Event Scientific training

Introduction to Python and Machine Learning

This workshop will provide a basic introduction into using Python for Machine Learning application, starting with the basics of Python, before looking at a few packages that are particularly useful for data exploration and visualisation.

Start date: 12 May 2025

End date: 16 May 2025

Time: 09.00 - 17.00

Venue: Earlham Institute (Norwich UK)

Organiser: Emily Angiolini

Enquiries:

training@earlham.ac.uk

Registration deadline: 27 April 2025

Cost: £550

About the event

Python is a dynamic, readable language that is a popular platform for all types of bioinformatics work, from simple one-off scripts to large, complex software projects.

This workshop is aimed at complete beginners and assumes no prior programming experience. We will start with the very basics of Python, before looking at a few packages that are particularly useful for data exploration and visualisation.

We will then use these skills to start exploring the world of machine learning, with an emphasis on high-level descriptions of algorithms, practical applications, and the use of visualisations to get an intuitive sense of how our models behave.

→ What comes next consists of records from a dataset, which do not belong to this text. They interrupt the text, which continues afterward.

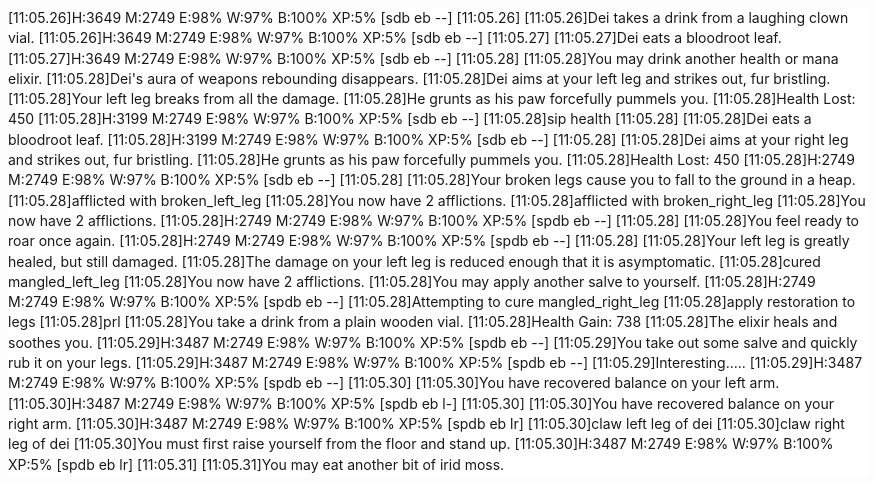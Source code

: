 [11:05.26]H:3649 M:2749 E:98% W:97% B:100% XP:5% [sdb eb --]
[11:05.26]
[11:05.26]Dei takes a drink from a laughing clown vial.
[11:05.26]H:3649 M:2749 E:98% W:97% B:100% XP:5% [sdb eb --]
[11:05.27]
[11:05.27]Dei eats a bloodroot leaf.
[11:05.27]H:3649 M:2749 E:98% W:97% B:100% XP:5% [sdb eb --]
[11:05.28]
[11:05.28]You may drink another health or mana elixir.
[11:05.28]Dei's aura of weapons rebounding disappears.
[11:05.28]Dei aims at your left leg and strikes out, fur bristling.
[11:05.28]Your left leg breaks from all the damage.
[11:05.28]He grunts as his paw forcefully pummels you.
[11:05.28]Health Lost: 450
[11:05.28]H:3199 M:2749 E:98% W:97% B:100% XP:5% [sdb eb --]
[11:05.28]sip health
[11:05.28]
[11:05.28]Dei eats a bloodroot leaf.
[11:05.28]H:3199 M:2749 E:98% W:97% B:100% XP:5% [sdb eb --]
[11:05.28]
[11:05.28]Dei aims at your right leg and strikes out, fur bristling.
[11:05.28]He grunts as his paw forcefully pummels you.
[11:05.28]Health Lost: 450
[11:05.28]H:2749 M:2749 E:98% W:97% B:100% XP:5% [sdb eb --]
[11:05.28]
[11:05.28]Your broken legs cause you to fall to the ground in a heap.
[11:05.28]afflicted with broken_left_leg
[11:05.28]You now have 2 afflictions.
[11:05.28]afflicted with broken_right_leg
[11:05.28]You now have 2 afflictions.
[11:05.28]H:2749 M:2749 E:98% W:97% B:100% XP:5% [spdb eb --]
[11:05.28]
[11:05.28]You feel ready to roar once again.
[11:05.28]H:2749 M:2749 E:98% W:97% B:100% XP:5% [spdb eb --]
[11:05.28]
[11:05.28]Your left leg is greatly healed, but still damaged.
[11:05.28]The damage on your left leg is reduced enough that it is asymptomatic.
[11:05.28]cured mangled_left_leg
[11:05.28]You now have 2 afflictions.
[11:05.28]You may apply another salve to yourself.
[11:05.28]H:2749 M:2749 E:98% W:97% B:100% XP:5% [spdb eb --]
[11:05.28]Attempting to cure mangled_right_leg
[11:05.28]apply restoration to legs
[11:05.28]prl
[11:05.28]You take a drink from a plain wooden vial.
[11:05.28]Health Gain: 738
[11:05.28]The elixir heals and soothes you.
[11:05.29]H:3487 M:2749 E:98% W:97% B:100% XP:5% [spdb eb --]
[11:05.29]You take out some salve and quickly rub it on your legs.
[11:05.29]H:3487 M:2749 E:98% W:97% B:100% XP:5% [spdb eb --]
[11:05.29]Interesting.....
[11:05.29]H:3487 M:2749 E:98% W:97% B:100% XP:5% [spdb eb --]
[11:05.30]
[11:05.30]You have recovered balance on your left arm.
[11:05.30]H:3487 M:2749 E:98% W:97% B:100% XP:5% [spdb eb l-]
[11:05.30]
[11:05.30]You have recovered balance on your right arm.
[11:05.30]H:3487 M:2749 E:98% W:97% B:100% XP:5% [spdb eb lr]
[11:05.30]claw left leg of dei
[11:05.30]claw right leg of dei
[11:05.30]You must first raise yourself from the floor and stand up.
[11:05.30]H:3487 M:2749 E:98% W:97% B:100% XP:5% [spdb eb lr]
[11:05.31]
[11:05.31]You may eat another bit of irid moss.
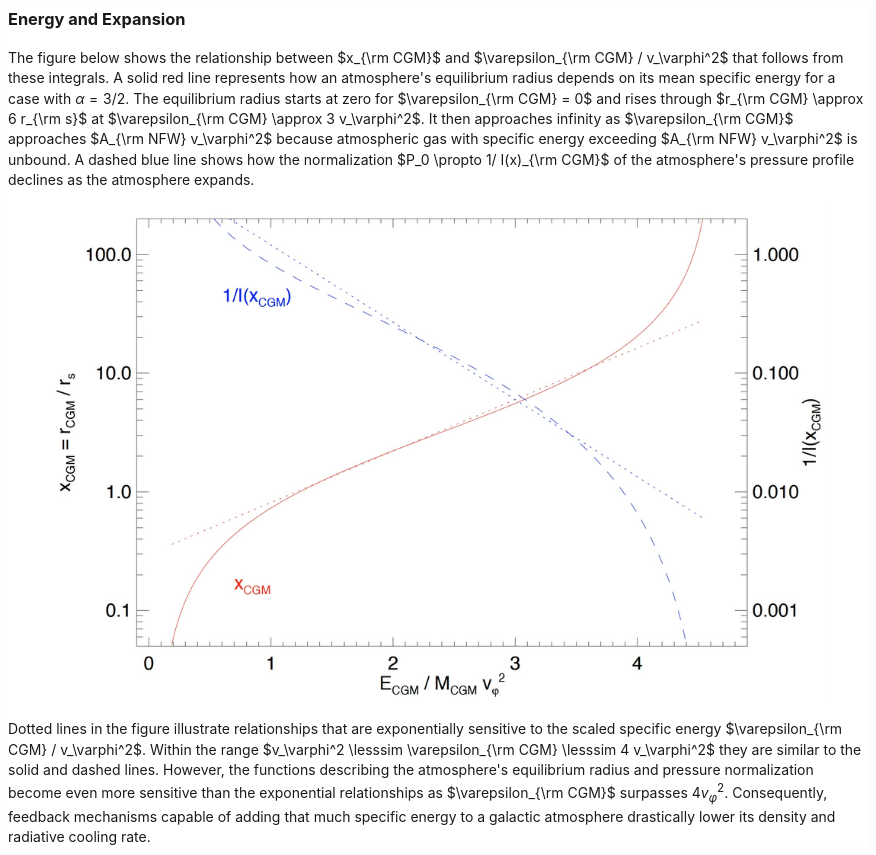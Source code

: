 ### Energy and Expansion

The figure below shows the relationship between $x_{\rm CGM}$ and $\varepsilon_{\rm CGM} / v_\varphi^2$ that follows from these integrals. A solid red line represents how an atmosphere's equilibrium radius depends on its mean specific energy for a case with $\alpha = 3/2$. The equilibrium radius starts at zero for $\varepsilon_{\rm CGM} = 0$ and rises through $r_{\rm CGM} \approx 6 r_{\rm s}$ at $\varepsilon_{\rm CGM} \approx 3 v_\varphi^2$. It then approaches infinity as $\varepsilon_{\rm CGM}$ approaches $A_{\rm NFW} v_\varphi^2$ because atmospheric gas with specific energy exceeding $A_{\rm NFW} v_\varphi^2$ is unbound. A dashed blue line shows how the normalization $P_0 \propto 1/ I(x)_{\rm CGM}$ of the atmosphere's pressure profile declines as the atmosphere expands.

<figure>
    <img src="epsCGM_xCGM_plot.jpg"
         alt="epsCGM_xCGM_plot">
</figure>

Dotted lines in the figure illustrate relationships that are exponentially sensitive to the scaled specific energy $\varepsilon_{\rm CGM} / v_\varphi^2$. Within the range $v_\varphi^2 \lesssim \varepsilon_{\rm CGM} \lesssim 4 v_\varphi^2$ they are similar to the solid and dashed lines. However, the functions describing the atmosphere's equilibrium radius and pressure normalization become even more sensitive than the exponential relationships as $\varepsilon_{\rm CGM}$ surpasses $4 v_\varphi^2$. Consequently, feedback mechanisms capable of adding that much specific energy to a galactic atmosphere drastically lower its density and radiative cooling rate.
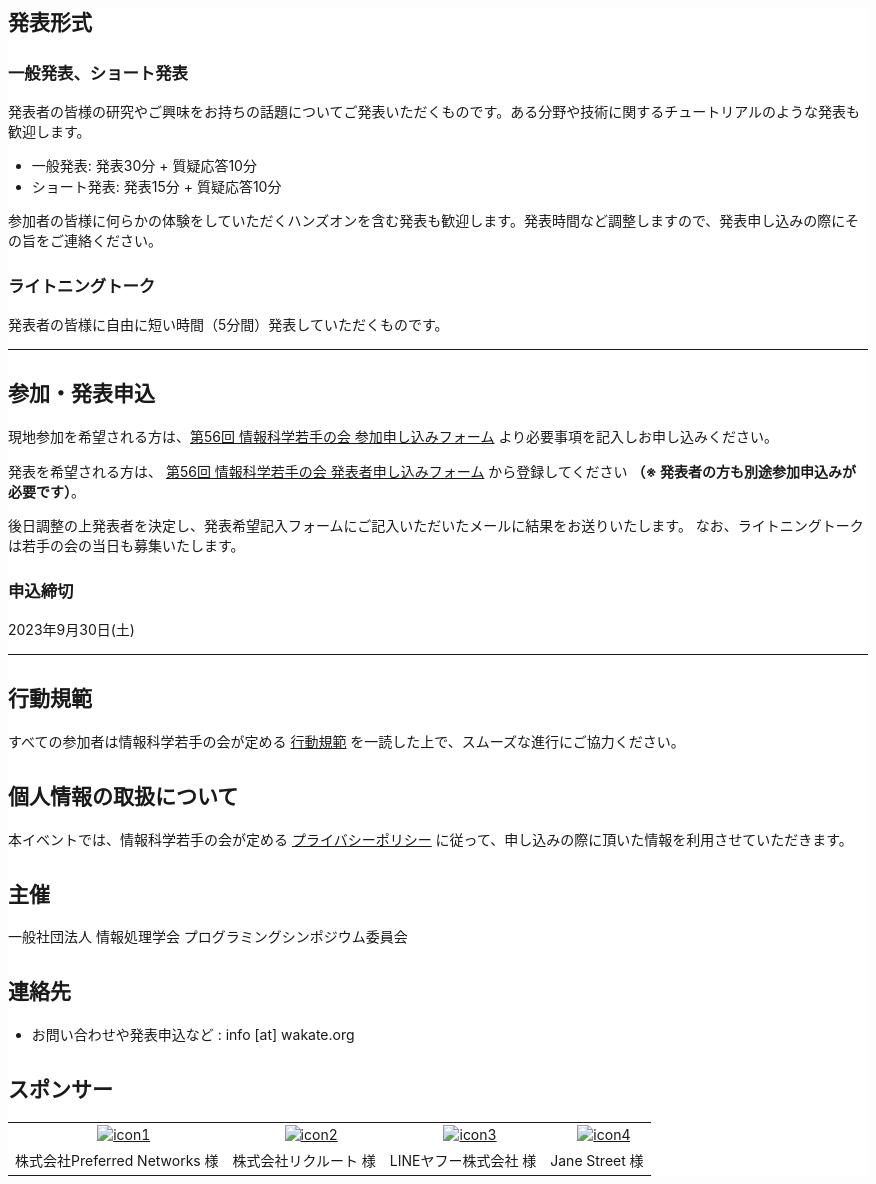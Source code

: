 
## 発表形式

### 一般発表、ショート発表
発表者の皆様の研究やご興味をお持ちの話題についてご発表いただくものです。ある分野や技術に関するチュートリアルのような発表も歓迎します。

* 一般発表: 発表30分 \+ 質疑応答10分
* ショート発表: 発表15分 \+ 質疑応答10分

参加者の皆様に何らかの体験をしていただくハンズオンを含む発表も歓迎します。発表時間など調整しますので、発表申し込みの際にその旨をご連絡ください。

### ライトニングトーク
発表者の皆様に自由に短い時間（5分間）発表していただくものです。

---

## 参加・発表申込

現地参加を希望される方は、[第56回 情報科学若手の会 参加申し込みフォーム](https://forms.gle/c3bWd2hry78UZLJ97) より必要事項を記入しお申し込みください。

発表を希望される方は、 [第56回 情報科学若手の会 発表者申し込みフォーム](https://forms.gle/hv6fH7GYenXMRpJ7A) から登録してください **（※ 発表者の方も別途参加申込みが必要です）**。

後日調整の上発表者を決定し、発表希望記入フォームにご記入いただいたメールに結果をお送りいたします。
なお、ライトニングトークは若手の会の当日も募集いたします。

### 申込締切
2023年9月30日(土)

---

## 行動規範

すべての参加者は情報科学若手の会が定める [行動規範](/code-of-conduct/) を一読した上で、スムーズな進行にご協力ください。


## 個人情報の取扱について

本イベントでは、情報科学若手の会が定める [プライバシーポリシー](/privacy-policy/) に従って、申し込みの際に頂いた情報を利用させていただきます。

## 主催
一般社団法人 情報処理学会 プログラミングシンポジウム委員会

## 連絡先
- お問い合わせや発表申込など : info [at] wakate.org

## スポンサー

|                          |                          |                          |                          |
|:------------------------:|:------------------------:|:------------------------:|:------------------------:|
| 　[![icon1][]][sponsor1]　 | 　[![icon2][]][sponsor2]　 | 　[![icon3][]][sponsor3]　 | 　[![icon4][]][sponsor4]　 |
| 株式会社Preferred Networks 様 |       株式会社リクルート 様        |      LINEヤフー株式会社 様       |      Jane Street 様       |


[51th]: assets/images/51th_general_group.jpg
[sponsor1]: https://www.preferred.jp/ja/careers/
[icon1]: assets/images/PFN_logo.png
[sponsor2]: https://blog.recruit.co.jp/data/
[icon2]: assets/images/Recruit_Holdings_logo.png
[sponsor3]: https://engineering.linecorp.com/ja/
[icon3]: assets/images/LINE_Logo_Green_2021.png
[sponsor4]: https://www.janestreet.com/
[icon4]: assets/images/jane_street_horizontal_logo.png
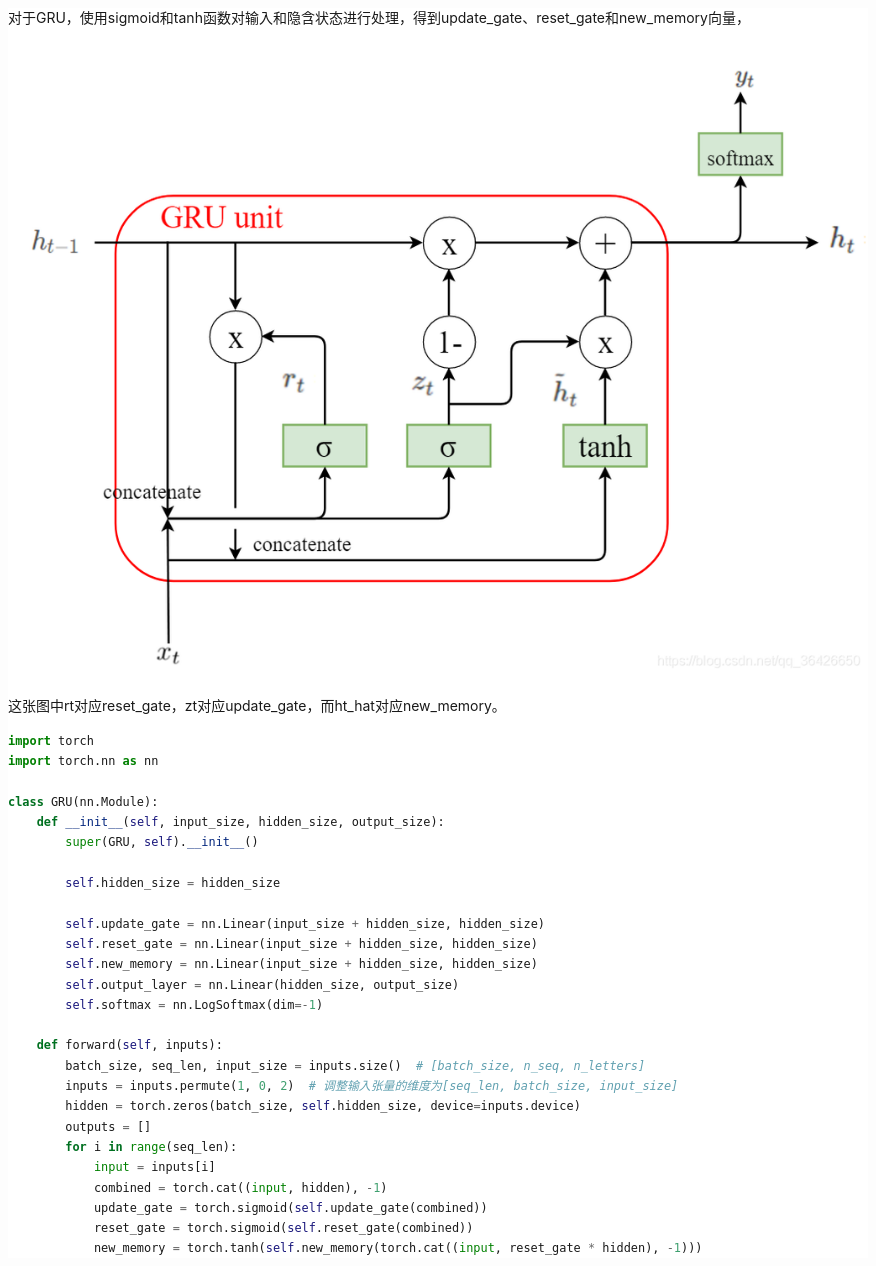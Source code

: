 对于GRU，使用sigmoid和tanh函数对输入和隐含状态进行处理，得到update_gate、reset_gate和new_memory向量，

![gru](pics/gru.png)

这张图中rt对应reset_gate，zt对应update_gate，而ht_hat对应new_memory。

```python
import torch
import torch.nn as nn

class GRU(nn.Module):
    def __init__(self, input_size, hidden_size, output_size):
        super(GRU, self).__init__()

        self.hidden_size = hidden_size

        self.update_gate = nn.Linear(input_size + hidden_size, hidden_size)
        self.reset_gate = nn.Linear(input_size + hidden_size, hidden_size)
        self.new_memory = nn.Linear(input_size + hidden_size, hidden_size)
        self.output_layer = nn.Linear(hidden_size, output_size)
        self.softmax = nn.LogSoftmax(dim=-1)

    def forward(self, inputs):
        batch_size, seq_len, input_size = inputs.size()  # [batch_size, n_seq, n_letters]
        inputs = inputs.permute(1, 0, 2)  # 调整输入张量的维度为[seq_len, batch_size, input_size]
        hidden = torch.zeros(batch_size, self.hidden_size, device=inputs.device)
        outputs = []
        for i in range(seq_len):
            input = inputs[i]
            combined = torch.cat((input, hidden), -1)
            update_gate = torch.sigmoid(self.update_gate(combined))
            reset_gate = torch.sigmoid(self.reset_gate(combined))
            new_memory = torch.tanh(self.new_memory(torch.cat((input, reset_gate * hidden), -1)))
```
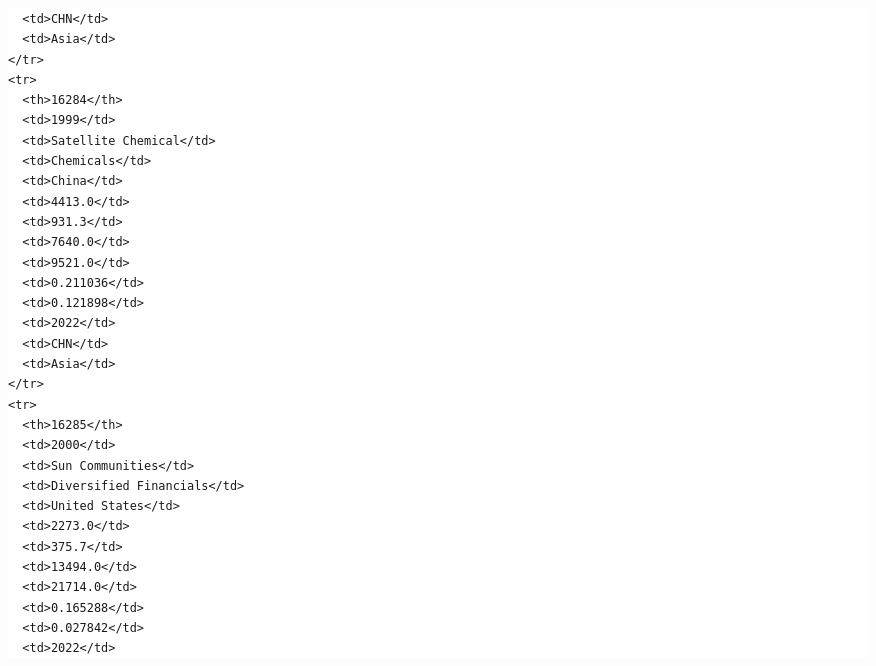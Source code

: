       <td>CHN</td>
      <td>Asia</td>
    </tr>
    <tr>
      <th>16284</th>
      <td>1999</td>
      <td>Satellite Chemical</td>
      <td>Chemicals</td>
      <td>China</td>
      <td>4413.0</td>
      <td>931.3</td>
      <td>7640.0</td>
      <td>9521.0</td>
      <td>0.211036</td>
      <td>0.121898</td>
      <td>2022</td>
      <td>CHN</td>
      <td>Asia</td>
    </tr>
    <tr>
      <th>16285</th>
      <td>2000</td>
      <td>Sun Communities</td>
      <td>Diversified Financials</td>
      <td>United States</td>
      <td>2273.0</td>
      <td>375.7</td>
      <td>13494.0</td>
      <td>21714.0</td>
      <td>0.165288</td>
      <td>0.027842</td>
      <td>2022</td>
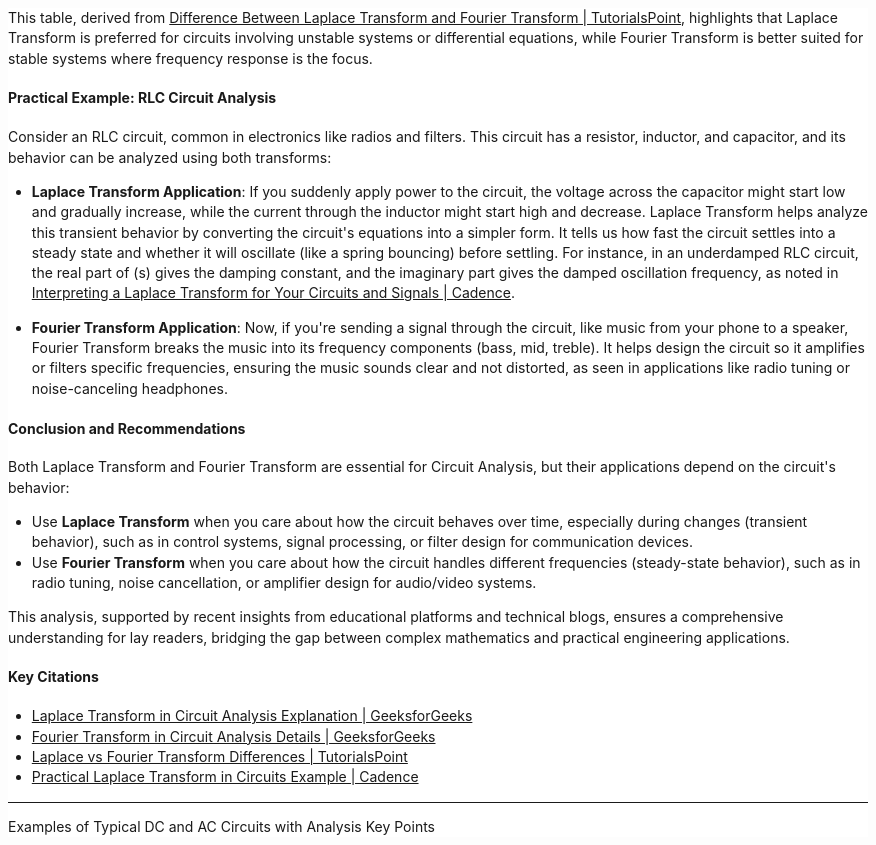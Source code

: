 This table, derived from [Difference Between Laplace Transform and Fourier Transform | TutorialsPoint](https://www.tutorialspoint.com/difference-between-laplace-transform-and-fourier-transform), highlights that Laplace Transform is preferred for circuits involving unstable systems or differential equations, while Fourier Transform is better suited for stable systems where frequency response is the focus.

#### Practical Example: RLC Circuit Analysis
Consider an RLC circuit, common in electronics like radios and filters. This circuit has a resistor, inductor, and capacitor, and its behavior can be analyzed using both transforms:

- **Laplace Transform Application**: If you suddenly apply power to the circuit, the voltage across the capacitor might start low and gradually increase, while the current through the inductor might start high and decrease. Laplace Transform helps analyze this transient behavior by converting the circuit's equations into a simpler form. It tells us how fast the circuit settles into a steady state and whether it will oscillate (like a spring bouncing) before settling. For instance, in an underdamped RLC circuit, the real part of \(s\) gives the damping constant, and the imaginary part gives the damped oscillation frequency, as noted in [Interpreting a Laplace Transform for Your Circuits and Signals | Cadence](https://resources.pcb.cadence.com/blog/interpreting-a-laplace-transform-for-your-circuits-and-signals).

- **Fourier Transform Application**: Now, if you're sending a signal through the circuit, like music from your phone to a speaker, Fourier Transform breaks the music into its frequency components (bass, mid, treble). It helps design the circuit so it amplifies or filters specific frequencies, ensuring the music sounds clear and not distorted, as seen in applications like radio tuning or noise-canceling headphones.

#### Conclusion and Recommendations
Both Laplace Transform and Fourier Transform are essential for Circuit Analysis, but their applications depend on the circuit's behavior:
- Use **Laplace Transform** when you care about how the circuit behaves over time, especially during changes (transient behavior), such as in control systems, signal processing, or filter design for communication devices.
- Use **Fourier Transform** when you care about how the circuit handles different frequencies (steady-state behavior), such as in radio tuning, noise cancellation, or amplifier design for audio/video systems.

This analysis, supported by recent insights from educational platforms and technical blogs, ensures a comprehensive understanding for lay readers, bridging the gap between complex mathematics and practical engineering applications.

#### Key Citations
- [Laplace Transform in Circuit Analysis Explanation | GeeksforGeeks](https://www.geeksforgeeks.org/laplace-transform-in-circuit-analysis/)
- [Fourier Transform in Circuit Analysis Details | GeeksforGeeks](https://www.geeksforgeeks.org/fourier-transform-in-circuit-analysis/)
- [Laplace vs Fourier Transform Differences | TutorialsPoint](https://www.tutorialspoint.com/difference-between-laplace-transform-and-fourier-transform)
- [Practical Laplace Transform in Circuits Example | Cadence](https://resources.pcb.cadence.com/blog/interpreting-a-laplace-transform-for-your-circuits-and-signals)


---

Examples of Typical DC and AC Circuits with Analysis
Key Points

After completing the workshop, students should be in a position to:

apply the skills they have learned to tackling problems in their own research and
dive more deeply into areas of machine learning and data science that are relevant to research work.

All course materials (including copies of presentations, practical exercises, data files, and example scripts prepared by the instructing team) will be provided electronically to participants.

Who is this training for?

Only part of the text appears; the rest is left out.